Citation Concentration Comparison Example: Researcher A vs. Researcher B
| Metric | Researcher A | Researcher B |
|------------------|--------------|--------------|
| Total Papers | 30 | 30 |
| h-index | 15 | 15 |
| g-index | 25 | 18 |
| e-index | 45.6 | 12.5 |
| h_coverage | 75% | 48% |
| g_coverage | 90% | 60% |
| star_count | 5 | 1 |
In this example, Researcher A relies heavily on a small set of highly cited papers. Their g-index and e-index are much higher than their h-index, and their h_coverage and g_coverage suggest most of their impact is concentrated in a few papers. Researcher B has a more balanced citation profile, indicating broader, more consistent scholarly impact.

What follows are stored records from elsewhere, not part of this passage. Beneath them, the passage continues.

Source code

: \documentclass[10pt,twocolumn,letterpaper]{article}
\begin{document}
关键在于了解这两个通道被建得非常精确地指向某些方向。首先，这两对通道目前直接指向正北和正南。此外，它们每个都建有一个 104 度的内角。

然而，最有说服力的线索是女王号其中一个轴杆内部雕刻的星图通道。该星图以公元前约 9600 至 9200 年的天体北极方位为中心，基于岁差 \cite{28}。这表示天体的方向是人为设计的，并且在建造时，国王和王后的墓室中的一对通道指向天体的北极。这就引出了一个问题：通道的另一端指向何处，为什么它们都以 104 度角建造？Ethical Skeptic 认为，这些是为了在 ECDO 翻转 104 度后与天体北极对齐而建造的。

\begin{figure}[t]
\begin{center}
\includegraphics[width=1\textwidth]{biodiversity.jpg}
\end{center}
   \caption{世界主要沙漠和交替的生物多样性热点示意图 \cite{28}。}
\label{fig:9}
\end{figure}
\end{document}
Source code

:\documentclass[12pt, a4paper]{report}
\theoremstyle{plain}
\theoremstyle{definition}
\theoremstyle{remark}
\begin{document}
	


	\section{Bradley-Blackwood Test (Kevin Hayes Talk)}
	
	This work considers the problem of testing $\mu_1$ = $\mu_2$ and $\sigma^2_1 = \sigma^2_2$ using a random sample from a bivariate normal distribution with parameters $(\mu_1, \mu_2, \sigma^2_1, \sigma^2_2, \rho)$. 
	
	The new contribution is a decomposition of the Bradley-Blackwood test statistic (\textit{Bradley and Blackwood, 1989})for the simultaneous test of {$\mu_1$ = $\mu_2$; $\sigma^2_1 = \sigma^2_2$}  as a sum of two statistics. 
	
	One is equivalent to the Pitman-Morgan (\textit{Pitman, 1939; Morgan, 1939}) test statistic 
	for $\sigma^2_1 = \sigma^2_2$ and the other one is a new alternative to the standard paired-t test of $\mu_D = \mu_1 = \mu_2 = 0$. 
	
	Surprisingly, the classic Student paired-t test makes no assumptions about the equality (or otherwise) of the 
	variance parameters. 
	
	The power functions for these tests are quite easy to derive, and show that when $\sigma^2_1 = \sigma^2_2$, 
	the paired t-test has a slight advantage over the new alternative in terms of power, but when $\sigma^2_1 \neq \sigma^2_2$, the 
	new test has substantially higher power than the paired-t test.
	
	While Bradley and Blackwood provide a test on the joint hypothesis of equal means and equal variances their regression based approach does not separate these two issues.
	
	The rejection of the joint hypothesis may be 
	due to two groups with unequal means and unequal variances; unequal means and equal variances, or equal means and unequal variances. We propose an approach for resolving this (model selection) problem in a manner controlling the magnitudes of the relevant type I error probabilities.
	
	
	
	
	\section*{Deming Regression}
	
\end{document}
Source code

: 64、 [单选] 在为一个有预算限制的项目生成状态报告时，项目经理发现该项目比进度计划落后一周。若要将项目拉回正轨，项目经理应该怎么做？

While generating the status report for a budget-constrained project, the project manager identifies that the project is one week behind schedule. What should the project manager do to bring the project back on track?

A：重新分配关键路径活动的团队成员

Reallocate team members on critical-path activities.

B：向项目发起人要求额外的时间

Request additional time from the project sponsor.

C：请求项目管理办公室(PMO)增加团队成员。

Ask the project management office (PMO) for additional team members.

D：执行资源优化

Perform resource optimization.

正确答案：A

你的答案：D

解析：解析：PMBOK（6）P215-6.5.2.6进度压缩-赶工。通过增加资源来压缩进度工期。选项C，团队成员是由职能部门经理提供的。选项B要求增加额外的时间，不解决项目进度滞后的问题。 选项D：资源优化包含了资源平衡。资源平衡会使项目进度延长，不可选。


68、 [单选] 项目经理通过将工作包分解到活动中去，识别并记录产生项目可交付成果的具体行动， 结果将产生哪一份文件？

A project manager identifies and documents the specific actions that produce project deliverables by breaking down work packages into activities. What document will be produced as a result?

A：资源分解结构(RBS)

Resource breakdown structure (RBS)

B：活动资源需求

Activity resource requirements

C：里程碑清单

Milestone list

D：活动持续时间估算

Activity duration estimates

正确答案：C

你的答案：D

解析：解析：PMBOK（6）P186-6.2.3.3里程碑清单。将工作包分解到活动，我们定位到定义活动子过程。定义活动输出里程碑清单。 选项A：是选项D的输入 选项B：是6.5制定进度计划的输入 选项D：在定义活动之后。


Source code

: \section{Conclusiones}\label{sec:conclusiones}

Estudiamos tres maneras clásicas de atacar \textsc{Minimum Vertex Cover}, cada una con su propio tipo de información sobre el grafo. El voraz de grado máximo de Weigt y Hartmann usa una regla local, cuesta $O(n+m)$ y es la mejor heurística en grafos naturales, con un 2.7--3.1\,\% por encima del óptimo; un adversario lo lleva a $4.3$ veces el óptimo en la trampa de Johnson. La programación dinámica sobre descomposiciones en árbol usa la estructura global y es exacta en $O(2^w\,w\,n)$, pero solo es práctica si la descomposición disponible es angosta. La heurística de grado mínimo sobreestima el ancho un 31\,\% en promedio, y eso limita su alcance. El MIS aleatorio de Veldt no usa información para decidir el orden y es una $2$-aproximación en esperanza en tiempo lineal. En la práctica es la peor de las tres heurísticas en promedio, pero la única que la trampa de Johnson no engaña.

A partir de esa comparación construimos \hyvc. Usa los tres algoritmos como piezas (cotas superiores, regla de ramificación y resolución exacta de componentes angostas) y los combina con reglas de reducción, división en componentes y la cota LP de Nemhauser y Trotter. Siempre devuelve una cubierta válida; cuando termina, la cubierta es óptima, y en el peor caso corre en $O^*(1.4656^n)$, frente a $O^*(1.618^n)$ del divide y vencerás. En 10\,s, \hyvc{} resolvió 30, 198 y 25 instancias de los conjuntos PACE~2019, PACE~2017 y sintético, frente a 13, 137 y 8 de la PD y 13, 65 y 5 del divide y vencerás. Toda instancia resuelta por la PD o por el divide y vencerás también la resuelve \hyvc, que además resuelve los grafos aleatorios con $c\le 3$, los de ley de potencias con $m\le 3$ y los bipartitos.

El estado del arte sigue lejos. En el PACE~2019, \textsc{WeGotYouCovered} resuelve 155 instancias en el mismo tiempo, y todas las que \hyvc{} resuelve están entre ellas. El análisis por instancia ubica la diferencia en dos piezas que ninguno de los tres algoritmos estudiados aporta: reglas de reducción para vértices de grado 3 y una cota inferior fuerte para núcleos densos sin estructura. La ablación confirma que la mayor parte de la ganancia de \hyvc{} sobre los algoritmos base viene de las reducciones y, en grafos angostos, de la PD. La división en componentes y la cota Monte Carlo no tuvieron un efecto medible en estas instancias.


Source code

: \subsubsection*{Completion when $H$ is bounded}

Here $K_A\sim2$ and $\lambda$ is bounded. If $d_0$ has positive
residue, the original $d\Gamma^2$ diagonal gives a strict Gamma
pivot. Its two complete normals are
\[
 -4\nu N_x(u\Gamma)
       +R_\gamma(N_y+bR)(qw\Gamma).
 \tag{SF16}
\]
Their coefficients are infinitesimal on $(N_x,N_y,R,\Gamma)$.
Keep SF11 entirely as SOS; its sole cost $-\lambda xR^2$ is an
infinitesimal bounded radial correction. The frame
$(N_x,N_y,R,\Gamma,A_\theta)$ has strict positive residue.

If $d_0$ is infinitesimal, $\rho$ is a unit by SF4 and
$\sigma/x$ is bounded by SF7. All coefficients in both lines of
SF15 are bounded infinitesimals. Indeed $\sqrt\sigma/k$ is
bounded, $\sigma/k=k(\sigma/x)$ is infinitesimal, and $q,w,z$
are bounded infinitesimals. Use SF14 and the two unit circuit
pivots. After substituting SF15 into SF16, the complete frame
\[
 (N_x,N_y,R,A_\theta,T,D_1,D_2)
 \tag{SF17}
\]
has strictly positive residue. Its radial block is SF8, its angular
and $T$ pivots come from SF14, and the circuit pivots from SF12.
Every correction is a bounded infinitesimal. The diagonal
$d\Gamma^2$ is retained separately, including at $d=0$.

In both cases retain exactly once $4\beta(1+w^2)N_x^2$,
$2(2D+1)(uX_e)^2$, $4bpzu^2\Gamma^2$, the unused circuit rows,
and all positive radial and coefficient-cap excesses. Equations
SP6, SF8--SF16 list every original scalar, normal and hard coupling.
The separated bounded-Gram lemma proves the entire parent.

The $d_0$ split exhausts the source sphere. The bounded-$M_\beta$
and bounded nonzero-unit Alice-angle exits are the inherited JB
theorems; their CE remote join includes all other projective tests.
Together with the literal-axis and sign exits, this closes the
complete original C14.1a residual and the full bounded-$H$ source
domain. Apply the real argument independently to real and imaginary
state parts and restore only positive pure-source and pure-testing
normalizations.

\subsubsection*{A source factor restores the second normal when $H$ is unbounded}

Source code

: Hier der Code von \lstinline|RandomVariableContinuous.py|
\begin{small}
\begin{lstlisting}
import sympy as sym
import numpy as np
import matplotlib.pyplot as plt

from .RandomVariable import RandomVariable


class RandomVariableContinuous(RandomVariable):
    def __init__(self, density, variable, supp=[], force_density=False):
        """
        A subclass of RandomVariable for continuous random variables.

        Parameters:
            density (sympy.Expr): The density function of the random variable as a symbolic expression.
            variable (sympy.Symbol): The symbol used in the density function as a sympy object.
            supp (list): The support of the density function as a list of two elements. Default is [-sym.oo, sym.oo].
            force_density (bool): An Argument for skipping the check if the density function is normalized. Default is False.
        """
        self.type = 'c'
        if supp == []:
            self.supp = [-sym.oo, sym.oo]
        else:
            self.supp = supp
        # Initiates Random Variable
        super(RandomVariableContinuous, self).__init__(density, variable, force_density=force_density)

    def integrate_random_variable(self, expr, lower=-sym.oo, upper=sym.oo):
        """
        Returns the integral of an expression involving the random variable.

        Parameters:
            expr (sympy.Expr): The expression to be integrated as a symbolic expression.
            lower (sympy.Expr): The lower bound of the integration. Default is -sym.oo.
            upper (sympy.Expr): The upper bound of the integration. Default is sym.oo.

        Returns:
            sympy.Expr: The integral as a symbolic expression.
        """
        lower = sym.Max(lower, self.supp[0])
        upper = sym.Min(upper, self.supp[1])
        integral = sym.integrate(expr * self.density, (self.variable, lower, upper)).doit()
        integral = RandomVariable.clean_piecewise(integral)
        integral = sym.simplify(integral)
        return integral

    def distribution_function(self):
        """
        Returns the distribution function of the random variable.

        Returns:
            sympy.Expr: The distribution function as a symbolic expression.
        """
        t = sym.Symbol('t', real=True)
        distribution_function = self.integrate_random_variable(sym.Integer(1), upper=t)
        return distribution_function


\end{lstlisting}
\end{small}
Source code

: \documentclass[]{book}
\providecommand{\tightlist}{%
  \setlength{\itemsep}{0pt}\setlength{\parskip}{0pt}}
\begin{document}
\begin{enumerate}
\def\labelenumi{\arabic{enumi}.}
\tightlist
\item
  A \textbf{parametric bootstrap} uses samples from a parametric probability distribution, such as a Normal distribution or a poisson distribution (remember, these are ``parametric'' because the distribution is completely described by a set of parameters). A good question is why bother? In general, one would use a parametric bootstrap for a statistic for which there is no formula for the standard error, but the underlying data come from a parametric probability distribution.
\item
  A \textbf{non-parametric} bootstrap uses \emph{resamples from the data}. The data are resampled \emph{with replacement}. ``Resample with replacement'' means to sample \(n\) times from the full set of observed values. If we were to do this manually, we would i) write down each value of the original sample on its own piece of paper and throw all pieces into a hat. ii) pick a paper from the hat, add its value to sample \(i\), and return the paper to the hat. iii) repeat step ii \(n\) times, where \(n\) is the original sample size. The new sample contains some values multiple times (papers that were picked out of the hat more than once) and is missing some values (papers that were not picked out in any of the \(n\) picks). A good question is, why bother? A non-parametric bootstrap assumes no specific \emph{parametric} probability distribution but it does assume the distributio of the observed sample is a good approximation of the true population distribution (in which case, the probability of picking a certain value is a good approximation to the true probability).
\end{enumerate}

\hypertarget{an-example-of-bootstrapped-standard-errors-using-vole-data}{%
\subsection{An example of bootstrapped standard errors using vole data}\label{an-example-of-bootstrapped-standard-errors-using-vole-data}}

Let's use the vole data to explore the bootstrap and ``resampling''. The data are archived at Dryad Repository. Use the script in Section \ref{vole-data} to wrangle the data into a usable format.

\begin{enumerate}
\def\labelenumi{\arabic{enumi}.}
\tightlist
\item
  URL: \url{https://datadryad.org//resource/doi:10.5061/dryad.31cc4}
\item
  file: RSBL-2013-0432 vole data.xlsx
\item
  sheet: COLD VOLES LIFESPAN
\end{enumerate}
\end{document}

3. Self-Citation & Citation Cartels
Not all citations carry the same weight. If a significant portion of your citations come from yourself or a tight-knit group of collaborators who frequently cite one another, your metrics may be artificially inflated even if unintentionally.
This kind of citation behaviour can distort your perceived impact and raises questions about academic integrity, especially when it becomes habitual or strategic.
Key Checks & Metrics:
- Manual Inspection for Self-Citations: Web of Science (WoS) and Scopus both provide tools to calculate your citation metrics with and without self-citations. In WoS, you can view your Author Record or Citation Report and select the option to exclude self-citations, which updates your citation counts and h-index accordingly. In Scopus, use the Citation Overview tool in your author profile and uncheck the “Include self-citations” box to instantly see adjusted metrics. You can also use the following tool for more in-depth analysis: https://github.com/mattrosenblatt7/self_citation (needs Scopus API Access).
- Cites_Author (i.e., total Citations / Unique Co-authors): If this number is unusually low, it may suggest that your citations are being generated mostly within a small, closed collaboration group.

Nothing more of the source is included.